It's not really misleading. It was simply 'if the calendar were to be removed from the core distribution, how much effort is required'. The answer is... about a day's worth of effort if you know the code base, and the source of this post was to highlight the fact that it is doable and provides some insight on where to start to do so, because it's already been done.
Its a pity that there was so much squabbling over the future of SMF. Isn't there a democratic way of getting end users needs and developers ideas voted on.
Without wanting to get political, my view is that democracy in software development doesn't work because you have more people involved in the decision making process than the people who actually have to make the decision happen, and that the best approach is for benevolent dictators to ask for feedback, then go away and implement it, much as XenForo is doing in terms of how they approach development.

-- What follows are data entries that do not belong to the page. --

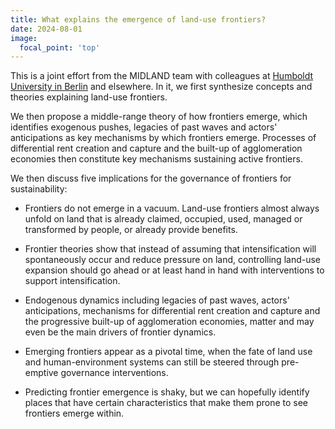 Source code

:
 ```yaml
---
title: What explains the emergence of land-use frontiers?
date: 2024-08-01
image:
  focal_point: 'top'
---
```


<!--more-->

This is a joint effort from the MIDLAND team with colleagues at [Humboldt University in Berlin](https://pages.cms.hu-berlin.de/biogeo/website/) and elsewhere. 
In it, we first synthesize concepts and theories explaining land-use frontiers.

We then propose a middle-range theory of how frontiers emerge, which identifies exogenous pushes, legacies of past waves and actors' anticipations as key mechanisms by which frontiers emerge. Processes of differential rent creation and capture and the built-up of agglomeration economies then constitute key mechanisms sustaining active frontiers.

We then discuss five implications for the governance of frontiers for sustainability:

* Frontiers do not emerge in a vacuum. Land-use frontiers almost always unfold on land that is already claimed, occupied, used, managed or transformed by people, or already provide benefits.

* Frontier theories show that instead of assuming that intensification will spontaneously occur and reduce pressure on land, controlling land-use expansion should go ahead or at least hand in hand with interventions to support intensification.

* Endogenous dynamics including legacies of past waves, actors' anticipations, mechanisms for differential rent creation and capture and the progressive built-up of agglomeration economies, matter and may even be the main drivers of frontier dynamics.

* Emerging frontiers appear as a pivotal time, when the fate of land use and human-environment systems can still be steered through pre-emptive governance interventions.

* Predicting frontier emergence is shaky, but we can hopefully identify places that have certain characteristics that make them prone to see frontiers emerge within.


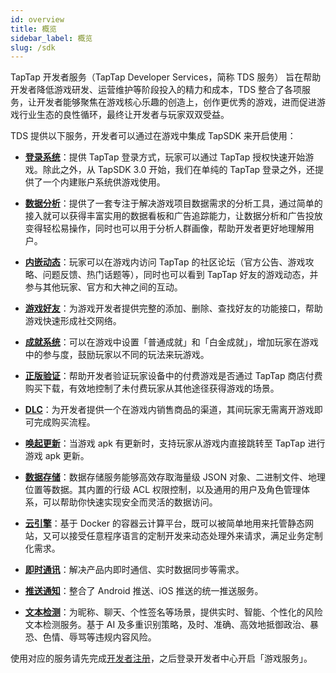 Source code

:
 ```yaml
---
id: overview
title: 概览
sidebar_label: 概览
slug: /sdk
---
```



TapTap 开发者服务（TapTap Developer Services，简称 TDS 服务） 旨在帮助开发者降低游戏研发、运营维护等阶段投入的精力和成本，TDS 整合了各项服务，让开发者能够聚焦在游戏核心乐趣的创造上，创作更优秀的游戏，进而促进游戏行业生态的良性循环，最终让开发者与玩家双双受益。

TDS 提供以下服务，开发者可以通过在游戏中集成 TapSDK 来开启使用：

- **[登录系统](/sdk/taptap-login/guide/start/)**：提供 TapTap 登录方式，玩家可以通过 TapTap 授权快速开始游戏。除此之外，从 TapSDK 3.0 开始，我们在单纯的 TapTap 登录之外，还提供了一个内建账户系统供游戏使用。

- **[数据分析](/sdk/tapdb/guide/)**：提供了一套专注于解决游戏项目数据需求的分析工具，通过简单的接入就可以获得丰富实用的数据看板和广告追踪能力，让数据分析和广告投放变得轻松易操作，同时也可以用于分析人群画像，帮助开发者更好地理解用户。

- **[内嵌动态](/sdk/embedded-moments/guide/)**：玩家可以在游戏内访问 TapTap 的社区论坛（官方公告、游戏攻略、问题反馈、热门话题等），同时也可以看到 TapTap 好友的游戏动态，并参与其他玩家、官方和大神之间的互动。

- **[游戏好友](/sdk/friends/guide/)**：为游戏开发者提供完整的添加、删除、查找好友的功能接口，帮助游戏快速形成社交网络。

- **[成就系统](/sdk/achievement/guide/)**：可以在游戏中设置「普通成就」和「白金成就」，增加玩家在游戏中的参与度，鼓励玩家以不同的玩法来玩游戏。

- **[正版验证](/sdk/lisence/guide/)**：帮助开发者验证玩家设备中的付费游戏是否通过 TapTap 商店付费购买下载，有效地控制了未付费玩家从其他途径获得游戏的场景。

- **[DLC](/sdk/dlc/guide/)**：为开发者提供一个在游戏内销售商品的渠道，其间玩家无需离开游戏即可完成购买流程。

- **[唤起更新](/sdk/update/guide/)**：当游戏 apk 有更新时，支持玩家从游戏内直接跳转至 TapTap 进行游戏 apk 更新。

- **[数据存储](/sdk/storage/guide/setup-dotnet/)**：数据存储服务能够高效存取海量级 JSON 对象、二进制文件、地理位置等数据。其内置的行级 ACL 权限控制，以及通用的用户及角色管理体系，可以帮助你快速实现安全而灵活的数据访问。

- **[云引擎](/sdk/engine/guide/overview/)**：基于 Docker 的容器云计算平台，既可以被简单地用来托管静态网站，又可以接受任意程序语言的定制开发来动态处理外来请求，满足业务定制化需求。

- **[即时通讯](/sdk/im/guide/overview/)**：解决产品内即时通信、实时数据同步等需求。

- **[推送通知](/sdk/push/guide/overview/)**：整合了 Android 推送、iOS 推送的统一推送服务。

- **[文本检测](/sdk/text-moderation/guide/)**：为昵称、聊天、个性签名等场景，提供实时、智能、个性化的风险文本检测服务。基于 AI 及多重识别策略，及时、准确、高效地抵御政治、暴恐、色情、辱骂等违规内容风险。


使用对应的服务请先完成[开发者注册](/store/store-register/)，之后登录开发者中心开启「游戏服务」。
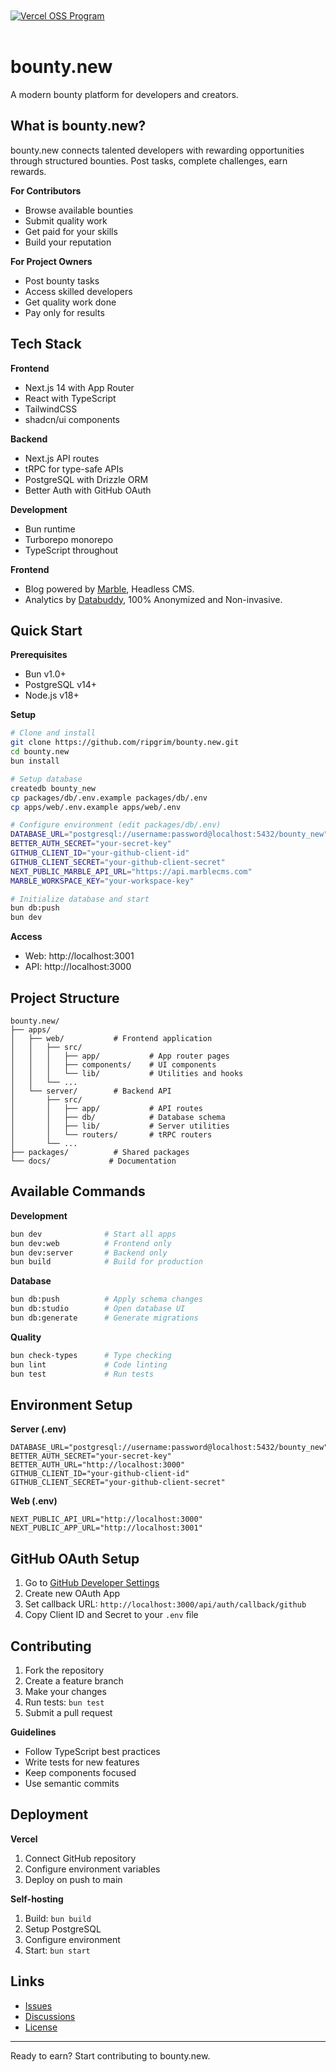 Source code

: <br />
<br />
<a href="https://vercel.com/oss">
  <img alt="Vercel OSS Program" src="https://vercel.com/oss/program-badge.svg" />
</a>
<br />
<br />


# bounty.new

A modern bounty platform for developers and creators.

## What is bounty.new?

bounty.new connects talented developers with rewarding opportunities through structured bounties. Post tasks, complete challenges, earn rewards.

**For Contributors**
- Browse available bounties
- Submit quality work
- Get paid for your skills
- Build your reputation

**For Project Owners**
- Post bounty tasks
- Access skilled developers
- Get quality work done
- Pay only for results

## Tech Stack

**Frontend**
- Next.js 14 with App Router
- React with TypeScript
- TailwindCSS
- shadcn/ui components

**Backend**
- Next.js API routes
- tRPC for type-safe APIs
- PostgreSQL with Drizzle ORM
- Better Auth with GitHub OAuth

**Development**
- Bun runtime
- Turborepo monorepo
- TypeScript throughout

**Frontend**
- Blog powered by [Marble](https://marblecms.com?utm_source=bountydotnew), Headless CMS.
- Analytics by [Databuddy](https://www.databuddy.cc?utm_source=bountydotnew), 100% Anonymized and Non-invasive.

## Quick Start

**Prerequisites**
- Bun v1.0+
- PostgreSQL v14+
- Node.js v18+

**Setup**

```bash
# Clone and install
git clone https://github.com/ripgrim/bounty.new.git
cd bounty.new
bun install

# Setup database
createdb bounty_new
cp packages/db/.env.example packages/db/.env
cp apps/web/.env.example apps/web/.env

# Configure environment (edit packages/db/.env)
DATABASE_URL="postgresql://username:password@localhost:5432/bounty_new"
BETTER_AUTH_SECRET="your-secret-key"
GITHUB_CLIENT_ID="your-github-client-id"
GITHUB_CLIENT_SECRET="your-github-client-secret"
NEXT_PUBLIC_MARBLE_API_URL="https://api.marblecms.com"
MARBLE_WORKSPACE_KEY="your-workspace-key"

# Initialize database and start
bun db:push
bun dev
```

**Access**
- Web: http://localhost:3001
- API: http://localhost:3000

## Project Structure

```
bounty.new/
├── apps/
│   ├── web/           # Frontend application
│   │   ├── src/
│   │   │   ├── app/           # App router pages
│   │   │   ├── components/    # UI components
│   │   │   └── lib/           # Utilities and hooks
│   │   └── ...
│   └── server/        # Backend API
│       ├── src/
│       │   ├── app/           # API routes
│       │   ├── db/            # Database schema
│       │   ├── lib/           # Server utilities
│       │   └── routers/       # tRPC routers
│       └── ...
├── packages/          # Shared packages
└── docs/             # Documentation
```

## Available Commands

**Development**
```bash
bun dev              # Start all apps
bun dev:web          # Frontend only
bun dev:server       # Backend only
bun build            # Build for production
```

**Database**
```bash
bun db:push          # Apply schema changes
bun db:studio        # Open database UI
bun db:generate      # Generate migrations
```

**Quality**
```bash
bun check-types      # Type checking
bun lint             # Code linting
bun test             # Run tests
```

## Environment Setup

**Server (.env)**
```env
DATABASE_URL="postgresql://username:password@localhost:5432/bounty_new"
BETTER_AUTH_SECRET="your-secret-key"
BETTER_AUTH_URL="http://localhost:3000"
GITHUB_CLIENT_ID="your-github-client-id"
GITHUB_CLIENT_SECRET="your-github-client-secret"
```

**Web (.env)**
```env
NEXT_PUBLIC_API_URL="http://localhost:3000"
NEXT_PUBLIC_APP_URL="http://localhost:3001"
```

## GitHub OAuth Setup

1. Go to [GitHub Developer Settings](https://github.com/settings/developers)
2. Create new OAuth App
3. Set callback URL: `http://localhost:3000/api/auth/callback/github`
4. Copy Client ID and Secret to your `.env` file

## Contributing

1. Fork the repository
2. Create a feature branch
3. Make your changes
4. Run tests: `bun test`
5. Submit a pull request

**Guidelines**
- Follow TypeScript best practices
- Write tests for new features
- Keep components focused
- Use semantic commits

## Deployment

**Vercel**
1. Connect GitHub repository
2. Configure environment variables
3. Deploy on push to main

**Self-hosting**
1. Build: `bun build`
2. Setup PostgreSQL
3. Configure environment
4. Start: `bun start`

## Links

- [Issues](https://github.com/ripgrim/bounty.new/issues)
- [Discussions](https://github.com/ripgrim/bounty.new/discussions)
- [License](LICENSE)

---

Ready to earn? Start contributing to bounty.new. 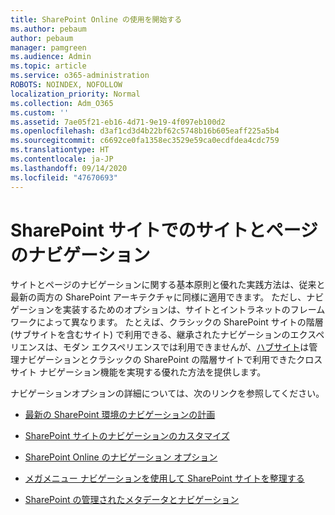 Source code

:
 ```yaml
---
title: SharePoint Online の使用を開始する
ms.author: pebaum
author: pebaum
manager: pamgreen
ms.audience: Admin
ms.topic: article
ms.service: o365-administration
ROBOTS: NOINDEX, NOFOLLOW
localization_priority: Normal
ms.collection: Adm_O365
ms.custom: ''
ms.assetid: 7ae05f21-eb16-4d71-9e19-4f097eb100d2
ms.openlocfilehash: d3af1cd3d4b22bf62c5748b16b605eaff225a5b4
ms.sourcegitcommit: c6692ce0fa1358ec3529e59ca0ecdfdea4cdc759
ms.translationtype: HT
ms.contentlocale: ja-JP
ms.lasthandoff: 09/14/2020
ms.locfileid: "47670693"
---
```

# <a name="site-and-page-navigation-in-sharepoint-sites"></a>SharePoint サイトでのサイトとページのナビゲーション

サイトとページのナビゲーションに関する基本原則と優れた実践方法は、従来と最新の両方の SharePoint アーキテクチャに同様に適用できます。 ただし、ナビゲーションを実装するためのオプションは、サイトとイントラネットのフレームワークによって異なります。 たとえば、クラシックの SharePoint サイトの階層 (サブサイトを含むサイト) で利用できる、継承されたナビゲーションのエクスペリエンスは、モダン エクスペリエンスでは利用できませんが、[ハブサイト](https://support.office.com/article/fe26ae84-14b7-45b6-a6d1-948b3966427f)は管理ナビゲーションとクラシックの SharePoint の階層サイトで利用できたクロス サイト ナビゲーション機能を実現する優れた方法を提供します。

 ナビゲーションオプションの詳細については、次のリンクを参照してください。

 - [最新の SharePoint 環境のナビゲーションの計画](https://docs.microsoft.com/sharepoint/plan-navigation-modern-experience)

- [SharePoint サイトのナビゲーションのカスタマイズ](https://support.office.com/article/customize-the-navigation-on-your-sharepoint-site-3cd61ae7-a9ed-4e1e-bf6d-4655f0bf25ca)

- [SharePoint Online のナビゲーション オプション](https://docs.microsoft.com/office365/enterprise/navigation-options-for-sharepoint-online)
 
- [メガメニュー ナビゲーションを使用して SharePoint サイトを整理する](https://techcommunity.microsoft.com/t5/Microsoft-SharePoint-Blog/Organize-your-SharePoint-sites-with-megamenu-navigation-and-new/ba-p/328068)

- [SharePoint の管理されたメタデータとナビゲーション](https://docs.microsoft.com/sharepoint/dev/general-development/managed-metadata-and-navigation-in-sharepoint)


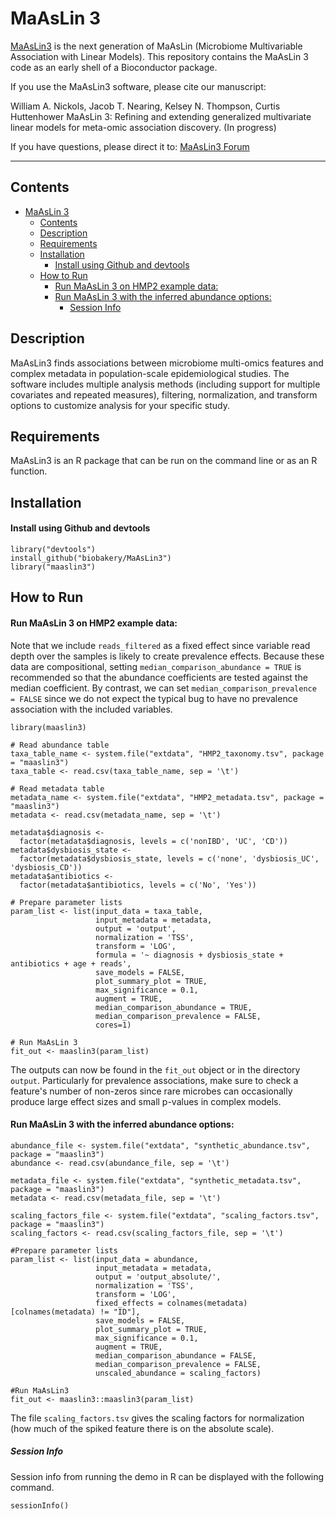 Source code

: # MaAsLin 3 #

[MaAsLin3](http://huttenhower.sph.harvard.edu/maaslin3)  is the next generation of MaAsLin (Microbiome Multivariable Association with Linear Models). This repository contains the MaAsLin 3 code as an early shell of a Bioconductor package.

If you use the MaAsLin3 software, please cite our manuscript: 

William A. Nickols, Jacob T. Nearing, Kelsey N. Thompson, Curtis Huttenhower MaAsLin 3: Refining and extending generalized multivariate linear models for meta-omic association discovery. (In progress)

If you have questions, please direct it to:  [MaAsLin3 Forum](https://forum.biobakery.org/c/Downstream-analysis-and-statistics/MaAsLin2)    

--------------------------------------------

## Contents ##
- [MaAsLin 3](#maaslin-3)
  - [Contents](#contents)
  - [Description](#description)
  - [Requirements](#requirements)
  - [Installation](#installation)
      - [Install using Github and devtools](#install-using-github-and-devtools)
  - [How to Run](#how-to-run)
      - [Run MaAsLin 3 on HMP2 example data:](#run-maaslin-3-on-hmp2-example-data)
      - [Run MaAsLin 3 with the inferred abundance options:](#run-maaslin-3-with-the-inferred-abundance-options)
        - [Session Info](#session-info)

## Description ##
MaAsLin3 finds associations between microbiome multi-omics features and complex metadata in population-scale epidemiological studies. The software includes multiple analysis methods (including support for multiple covariates and repeated measures), filtering, normalization, and transform options to customize analysis for your specific study. 

## Requirements ##
MaAsLin3 is an R package that can be run on the command line or as an R function.

## Installation ##

#### Install using Github and devtools
```
library("devtools")
install_github("biobakery/MaAsLin3")
library("maaslin3")
```

## How to Run ##
#### Run MaAsLin 3 on HMP2 example data:

Note that we include `reads_filtered` as a fixed effect since variable read depth over the samples is likely to create prevalence effects. Because these data are compositional, setting `median_comparison_abundance = TRUE` is recommended so that the abundance coefficients are tested against the median coefficient. By contrast, we can set `median_comparison_prevalence = FALSE` since we do not expect the typical bug to have no prevalence association with the included variables.

```
library(maaslin3)

# Read abundance table
taxa_table_name <- system.file("extdata", "HMP2_taxonomy.tsv", package = "maaslin3")
taxa_table <- read.csv(taxa_table_name, sep = '\t')

# Read metadata table
metadata_name <- system.file("extdata", "HMP2_metadata.tsv", package = "maaslin3")
metadata <- read.csv(metadata_name, sep = '\t')

metadata$diagnosis <- 
  factor(metadata$diagnosis, levels = c('nonIBD', 'UC', 'CD'))
metadata$dysbiosis_state <- 
  factor(metadata$dysbiosis_state, levels = c('none', 'dysbiosis_UC', 'dysbiosis_CD'))
metadata$antibiotics <- 
  factor(metadata$antibiotics, levels = c('No', 'Yes'))

# Prepare parameter lists 
param_list <- list(input_data = taxa_table, 
                   input_metadata = metadata, 
                   output = 'output', 
                   normalization = 'TSS', 
                   transform = 'LOG', 
                   formula = '~ diagnosis + dysbiosis_state + antibiotics + age + reads',
                   save_models = FALSE, 
                   plot_summary_plot = TRUE, 
                   max_significance = 0.1, 
                   augment = TRUE, 
                   median_comparison_abundance = TRUE, 
                   median_comparison_prevalence = FALSE, 
                   cores=1)

# Run MaAsLin 3
fit_out <- maaslin3(param_list)
```

The outputs can now be found in the `fit_out` object or in the directory `output`. Particularly for prevalence associations, make sure to check a feature's number of non-zeros since rare microbes can occasionally produce large effect sizes and small p-values in complex models.

#### Run MaAsLin 3 with the inferred abundance options:
```
abundance_file <- system.file("extdata", "synthetic_abundance.tsv", package = "maaslin3")
abundance <- read.csv(abundance_file, sep = '\t')

metadata_file <- system.file("extdata", "synthetic_metadata.tsv", package = "maaslin3")
metadata <- read.csv(metadata_file, sep = '\t')

scaling_factors_file <- system.file("extdata", "scaling_factors.tsv", package = "maaslin3")
scaling_factors <- read.csv(scaling_factors_file, sep = '\t')

#Prepare parameter lists 
param_list <- list(input_data = abundance, 
                   input_metadata = metadata, 
                   output = 'output_absolute/', 
                   normalization = 'TSS', 
                   transform = 'LOG', 
                   fixed_effects = colnames(metadata)[colnames(metadata) != "ID"], 
                   save_models = FALSE, 
                   plot_summary_plot = TRUE, 
                   max_significance = 0.1, 
                   augment = TRUE, 
                   median_comparison_abundance = FALSE, 
                   median_comparison_prevalence = FALSE, 
                   unscaled_abundance = scaling_factors)

#Run MaAsLin3
fit_out <- maaslin3::maaslin3(param_list)
```

The file `scaling_factors.tsv` gives the scaling factors for normalization (how much of the spiked feature there is on the absolute scale).

##### Session Info #####

Session info from running the demo in R can be displayed with the following command.

```{r}
sessionInfo()
```
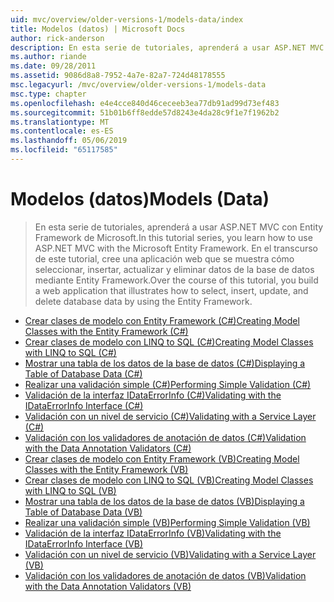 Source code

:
 ```yaml
---
uid: mvc/overview/older-versions-1/models-data/index
title: Modelos (datos) | Microsoft Docs
author: rick-anderson
description: En esta serie de tutoriales, aprenderá a usar ASP.NET MVC con Entity Framework de Microsoft. En el transcurso de este tutorial, cree una aplicación web...
ms.author: riande
ms.date: 09/28/2011
ms.assetid: 9086d8a8-7952-4a7e-82a7-724d48178555
msc.legacyurl: /mvc/overview/older-versions-1/models-data
msc.type: chapter
ms.openlocfilehash: e4e4cce840d46ceceeb3ea77db91ad99d73ef483
ms.sourcegitcommit: 51b01b6ff8edde57d8243e4da28c9f1e7f1962b2
ms.translationtype: MT
ms.contentlocale: es-ES
ms.lasthandoff: 05/06/2019
ms.locfileid: "65117585"
---
```

# <a name="models-data"></a><span data-ttu-id="bc2e3-104">Modelos (datos)</span><span class="sxs-lookup"><span data-stu-id="bc2e3-104">Models (Data)</span></span>

> <span data-ttu-id="bc2e3-105">En esta serie de tutoriales, aprenderá a usar ASP.NET MVC con Entity Framework de Microsoft.</span><span class="sxs-lookup"><span data-stu-id="bc2e3-105">In this tutorial series, you learn how to use ASP.NET MVC with the Microsoft Entity Framework.</span></span> <span data-ttu-id="bc2e3-106">En el transcurso de este tutorial, cree una aplicación web que se muestra cómo seleccionar, insertar, actualizar y eliminar datos de la base de datos mediante Entity Framework.</span><span class="sxs-lookup"><span data-stu-id="bc2e3-106">Over the course of this tutorial, you build a web application that illustrates how to select, insert, update, and delete database data by using the Entity Framework.</span></span>

- [<span data-ttu-id="bc2e3-107">Crear clases de modelo con Entity Framework (C#)</span><span class="sxs-lookup"><span data-stu-id="bc2e3-107">Creating Model Classes with the Entity Framework (C#)</span></span>](creating-model-classes-with-the-entity-framework-cs.md)
- [<span data-ttu-id="bc2e3-108">Crear clases de modelo con LINQ to SQL (C#)</span><span class="sxs-lookup"><span data-stu-id="bc2e3-108">Creating Model Classes with LINQ to SQL (C#)</span></span>](creating-model-classes-with-linq-to-sql-cs.md)
- [<span data-ttu-id="bc2e3-109">Mostrar una tabla de los datos de la base de datos (C#)</span><span class="sxs-lookup"><span data-stu-id="bc2e3-109">Displaying a Table of Database Data (C#)</span></span>](displaying-a-table-of-database-data-cs.md)
- [<span data-ttu-id="bc2e3-110">Realizar una validación simple (C#)</span><span class="sxs-lookup"><span data-stu-id="bc2e3-110">Performing Simple Validation (C#)</span></span>](performing-simple-validation-cs.md)
- [<span data-ttu-id="bc2e3-111">Validación de la interfaz IDataErrorInfo (C#)</span><span class="sxs-lookup"><span data-stu-id="bc2e3-111">Validating with the IDataErrorInfo Interface (C#)</span></span>](validating-with-the-idataerrorinfo-interface-cs.md)
- [<span data-ttu-id="bc2e3-112">Validación con un nivel de servicio (C#)</span><span class="sxs-lookup"><span data-stu-id="bc2e3-112">Validating with a Service Layer (C#)</span></span>](validating-with-a-service-layer-cs.md)
- [<span data-ttu-id="bc2e3-113">Validación con los validadores de anotación de datos (C#)</span><span class="sxs-lookup"><span data-stu-id="bc2e3-113">Validation with the Data Annotation Validators (C#)</span></span>](validation-with-the-data-annotation-validators-cs.md)
- [<span data-ttu-id="bc2e3-114">Crear clases de modelo con Entity Framework (VB)</span><span class="sxs-lookup"><span data-stu-id="bc2e3-114">Creating Model Classes with the Entity Framework (VB)</span></span>](creating-model-classes-with-the-entity-framework-vb.md)
- [<span data-ttu-id="bc2e3-115">Crear clases de modelo con LINQ to SQL (VB)</span><span class="sxs-lookup"><span data-stu-id="bc2e3-115">Creating Model Classes with LINQ to SQL (VB)</span></span>](creating-model-classes-with-linq-to-sql-vb.md)
- [<span data-ttu-id="bc2e3-116">Mostrar una tabla de los datos de la base de datos (VB)</span><span class="sxs-lookup"><span data-stu-id="bc2e3-116">Displaying a Table of Database Data (VB)</span></span>](displaying-a-table-of-database-data-vb.md)
- [<span data-ttu-id="bc2e3-117">Realizar una validación simple (VB)</span><span class="sxs-lookup"><span data-stu-id="bc2e3-117">Performing Simple Validation (VB)</span></span>](performing-simple-validation-vb.md)
- [<span data-ttu-id="bc2e3-118">Validación de la interfaz IDataErrorInfo (VB)</span><span class="sxs-lookup"><span data-stu-id="bc2e3-118">Validating with the IDataErrorInfo Interface (VB)</span></span>](validating-with-the-idataerrorinfo-interface-vb.md)
- [<span data-ttu-id="bc2e3-119">Validación con un nivel de servicio (VB)</span><span class="sxs-lookup"><span data-stu-id="bc2e3-119">Validating with a Service Layer (VB)</span></span>](validating-with-a-service-layer-vb.md)
- [<span data-ttu-id="bc2e3-120">Validación con los validadores de anotación de datos (VB)</span><span class="sxs-lookup"><span data-stu-id="bc2e3-120">Validation with the Data Annotation Validators (VB)</span></span>](validation-with-the-data-annotation-validators-vb.md)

I would be very biased if I were to dwell on the squabbling, as one of those directly involved. There was a time when I nearly ended up on the dev team, but in hindsight, I'm very glad that didn't happen.
At least it goes through a process that way so might not attract as much strong feeling when things dont go their way.
That's the problem with democracy, you get so many more voices that you can't hear when something important is being said, and it has a habit of sucking all the productivity out of things.
Developers decide on the best/top improvements that end users voted for. Maybe even a dedicated developers set of ideas.
At the moment it seems like the unhappy ones (forks) have divided and conquered themselves. The mods community anyway looked more active say 4 years ago.
There's a reason why there's only two properly active forks at this time when at one point there were about 8.